WORK TASK » Return every line from the one with "IIR filters can be prone to numerical instability, especially" through the one with "- Calculate the", inclusive, exactly as it appears below.

TASK INPUT »
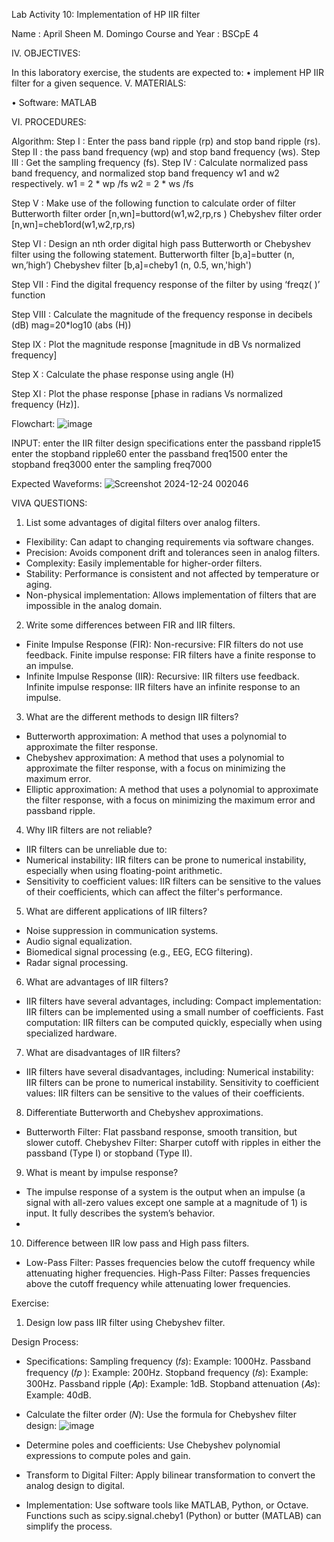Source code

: Lab Activity 10: Implementation of HP IIR filter

Name			: April Sheen M. Domingo
Course and Year	: BSCpE 4


IV.	OBJECTIVES:

In this laboratory exercise, the students are expected to:
•	implement HP IIR filter for a given sequence.
V.	MATERIALS:

•	Software: MATLAB

VI.	PROCEDURES:

Algorithm:
Step I : Enter the pass band ripple (rp) and stop band ripple (rs). 
Step II : the pass band frequency (wp) and stop band frequency (ws). 
Step III : Get the sampling frequency (fs).
Step IV		: Calculate normalized pass band frequency, and normalized stop band 
frequency w1 and w2 respectively. w1 = 2 * wp /fs w2 = 2 * ws /fs

Step V : Make use of the following function to calculate order of filter 
Butterworth filter order
[n,wn]=buttord(w1,w2,rp,rs ) 
Chebyshev filter order 
[n,wn]=cheb1ord(w1,w2,rp,rs)

Step VI 	: Design an nth order digital high pass Butterworth or Chebyshev filter 
using the following statement.
Butterworth filter 
[b,a]=butter (n, wn,’high’)
Chebyshev filter
[b,a]=cheby1 (n, 0.5, wn,'high')

Step VII : Find the digital frequency response of the filter by using ‘freqz( )’  function

Step VIII : Calculate the magnitude of the frequency response in decibels (dB) 
mag=20*log10 (abs (H))

Step IX : Plot the magnitude response [magnitude in dB Vs normalized frequency] 

Step X : Calculate the phase response using angle (H)

Step XI : Plot the phase response [phase in radians Vs normalized frequency (Hz)].


Flowchart: 
![image](https://github.com/user-attachments/assets/99d65442-90db-46a7-87a5-acf6124715c9)

INPUT:
enter the IIR filter design specifications 
enter the passband ripple15
enter the stopband ripple60 
enter the passband freq1500 
enter the stopband freq3000 
enter the sampling freq7000

Expected Waveforms: 
![Screenshot 2024-12-24 002046](https://github.com/user-attachments/assets/92164af3-0898-4d41-8229-0fb1439a0101)


VIVA QUESTIONS:

1. List some advantages of digital filters over analog filters.
 - Flexibility: Can adapt to changing requirements via software changes.
 - Precision: Avoids component drift and tolerances seen in analog filters.
 - Complexity: Easily implementable for higher-order filters.
 - Stability: Performance is consistent and not affected by temperature or aging.
 - Non-physical implementation: Allows implementation of filters that are impossible in the analog domain.

2. Write some differences between FIR and IIR filters.
 - Finite Impulse Response (FIR):
 Non-recursive: FIR filters do not use feedback.
 Finite impulse response: FIR filters have a finite response to an impulse.
  - Infinite Impulse Response (IIR):
 Recursive: IIR filters use feedback.
 Infinite impulse response: IIR filters have an infinite response to an impulse.

3. What are the different methods to design IIR filters?
- Butterworth approximation: A method that uses a polynomial to approximate the filter response.
- Chebyshev approximation: A method that uses a polynomial to approximate the filter response, with a focus on minimizing the maximum error.
- Elliptic approximation: A method that uses a polynomial to approximate the filter response, with a focus on minimizing the maximum error and passband ripple.

4. Why IIR filters are not reliable?
 - IIR filters can be unreliable due to:
 - Numerical instability:
IIR filters can be prone to numerical instability, especially when using floating-point arithmetic.
 - Sensitivity to coefficient values:
IIR filters can be sensitive to the values of their coefficients, which can affect the filter's performance.

5. What are different applications of IIR filters?
- Noise suppression in communication systems.
- Audio signal equalization.
- Biomedical signal processing (e.g., EEG, ECG filtering).
- Radar signal processing.

6. What are advantages of IIR filters?
 - IIR filters have several advantages, including:
Compact implementation: IIR filters can be implemented using a small number of coefficients.
Fast computation: IIR filters can be computed quickly, especially when using specialized hardware.

7. What are disadvantages of IIR filters?
 - IIR filters have several disadvantages, including:
Numerical instability: IIR filters can be prone to numerical instability.
Sensitivity to coefficient values: IIR filters can be sensitive to the values of their coefficients.

8. Differentiate Butterworth and Chebyshev approximations.
 - Butterworth Filter: Flat passband response, smooth transition, but slower cutoff.
Chebyshev Filter: Sharper cutoff with ripples in either the passband (Type I) or stopband (Type II).

9. What is meant by impulse response?
 - The impulse response of a system is the output when an impulse (a signal with all-zero values except one sample at a magnitude of 1) is input. It fully describes the system’s behavior.
 - 
10. Difference between IIR low pass and High pass filters.
 - Low-Pass Filter: Passes frequencies below the cutoff frequency while attenuating higher frequencies.
High-Pass Filter: Passes frequencies above the cutoff frequency while attenuating lower frequencies.

Exercise:
1. Design low pass IIR filter using Chebyshev filter.

Design Process:
 - Specifications:
Sampling frequency (𝑓𝑠): Example: 1000Hz.
Passband frequency (𝑓𝑝 ): Example: 200Hz.
Stopband frequency (𝑓𝑠): Example: 300Hz.
Passband ripple (𝐴𝑝): Example: 1dB.
Stopband attenuation (𝐴𝑠): Example: 40dB.

 - Calculate the filter order (𝑁): Use the formula for Chebyshev filter design:
   ![image](https://github.com/user-attachments/assets/8c1c75ce-3ae0-4ba9-9c82-294c55307d0d)
 - Determine poles and coefficients: Use Chebyshev polynomial expressions to compute poles and gain.
 - Transform to Digital Filter: Apply bilinear transformation to convert the analog design to digital.
- Implementation: Use software tools like MATLAB, Python, or Octave.
Functions such as scipy.signal.cheby1 (Python) or butter (MATLAB) can simplify the process.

RESPONSE TO THIS EXERCISE »
IIR filters can be prone to numerical instability, especially when using floating-point arithmetic.
 - Sensitivity to coefficient values:
IIR filters can be sensitive to the values of their coefficients, which can affect the filter's performance.

5. What are different applications of IIR filters?
- Noise suppression in communication systems.
- Audio signal equalization.
- Biomedical signal processing (e.g., EEG, ECG filtering).
- Radar signal processing.

6. What are advantages of IIR filters?
 - IIR filters have several advantages, including:
Compact implementation: IIR filters can be implemented using a small number of coefficients.
Fast computation: IIR filters can be computed quickly, especially when using specialized hardware.

7. What are disadvantages of IIR filters?
 - IIR filters have several disadvantages, including:
Numerical instability: IIR filters can be prone to numerical instability.
Sensitivity to coefficient values: IIR filters can be sensitive to the values of their coefficients.

8. Differentiate Butterworth and Chebyshev approximations.
 - Butterworth Filter: Flat passband response, smooth transition, but slower cutoff.
Chebyshev Filter: Sharper cutoff with ripples in either the passband (Type I) or stopband (Type II).

9. What is meant by impulse response?
 - The impulse response of a system is the output when an impulse (a signal with all-zero values except one sample at a magnitude of 1) is input. It fully describes the system’s behavior.
 - 
10. Difference between IIR low pass and High pass filters.
 - Low-Pass Filter: Passes frequencies below the cutoff frequency while attenuating higher frequencies.
High-Pass Filter: Passes frequencies above the cutoff frequency while attenuating lower frequencies.

Exercise:
1. Design low pass IIR filter using Chebyshev filter.

Design Process:
 - Specifications:
Sampling frequency (𝑓𝑠): Example: 1000Hz.
Passband frequency (𝑓𝑝 ): Example: 200Hz.
Stopband frequency (𝑓𝑠): Example: 300Hz.
Passband ripple (𝐴𝑝): Example: 1dB.
Stopband attenuation (𝐴𝑠): Example: 40dB.

 - Calculate the filter order (𝑁): Use the formula for Chebyshev filter design:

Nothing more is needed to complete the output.